Segundo ele, enquanto "na África as pessoas acham que um homem de negócios brasileiro só estará interessado em tráfico de entorpecentes", no Brasil acham que africanos só se engajam no contrabando de pedras preciosas.
África no centro da competição global
Essa falta de conhecimento mútuo não ajuda o Brasil a competir pela influência no continente africano, que atualmente é considerado área de expansão prioritária por grandes e médias potências, como Rússia, China e Turquia.
"A África sabe que está no centro de uma competição geopolítica global e, por isso, tem demandas muito mais complexas", explicou o pesquisador do SAIIA Carvalho. "Não é só chegar aqui como uma agência de cooperação, ou com algum dinheiro.
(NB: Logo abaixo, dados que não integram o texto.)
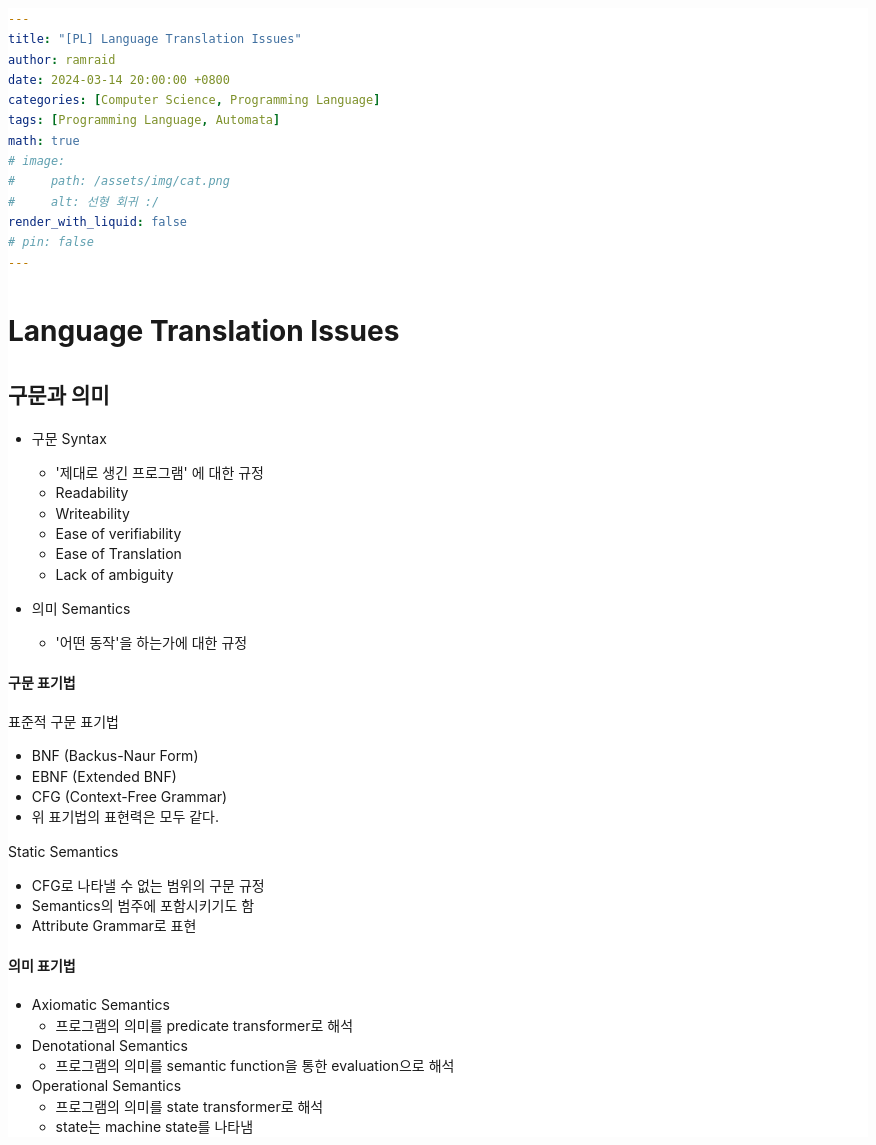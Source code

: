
 ```yaml
---
title: "[PL] Language Translation Issues"
author: ramraid
date: 2024-03-14 20:00:00 +0800
categories: [Computer Science, Programming Language]
tags: [Programming Language, Automata]
math: true
# image:
#     path: /assets/img/cat.png
#     alt: 선형 회귀 :/
render_with_liquid: false
# pin: false
---
```


# Language Translation Issues

## 구문과 의미

- 구문 Syntax
  - '제대로 생긴 프로그램' 에 대한 규정
  - Readability
  - Writeability
  - Ease of verifiability
  - Ease of Translation
  - Lack of ambiguity

- 의미 Semantics
  - '어떤 동작'을 하는가에 대한 규정

#### 구문 표기법

표준적 구문 표기법

- BNF (Backus-Naur Form)
- EBNF (Extended BNF)
- CFG (Context-Free Grammar)
- 위 표기법의 표현력은 모두 같다.

Static Semantics

- CFG로 나타낼 수 없는 범위의 구문 규정
- Semantics의 범주에 포함시키기도 함
- Attribute Grammar로 표현

#### 의미 표기법

- Axiomatic Semantics
  - 프로그램의 의미를 predicate transformer로 해석
- Denotational Semantics
  - 프로그램의 의미를 semantic function을 통한 evaluation으로 해석
- Operational Semantics
  - 프로그램의 의미를 state transformer로 해석
  - state는 machine state를 나타냄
Os africanos têm a expectativa de construir parcerias muito mais profundas."
O analista nota uma certa "decepção" das partes africanas em relação ao Brasil, que teria prometido muito no passado, mas entregado pouco. Apesar disso, há "um sentimento claro de simpatia" por partes das lideranças africanas, o que garante "condições para crescer", caso Brasília tenha real interesse.
"O Brasil não é parte do pensamento geoestratégico africano no momento. Por isso, cabe ao Brasil se perguntar se, de fato, tem interesse em realizar parcerias no continente. Com a presença de muitos atores internacionais, o Brasil deve calcular se dispõe dos recursos necessários para competir na África", concluiu o especialista.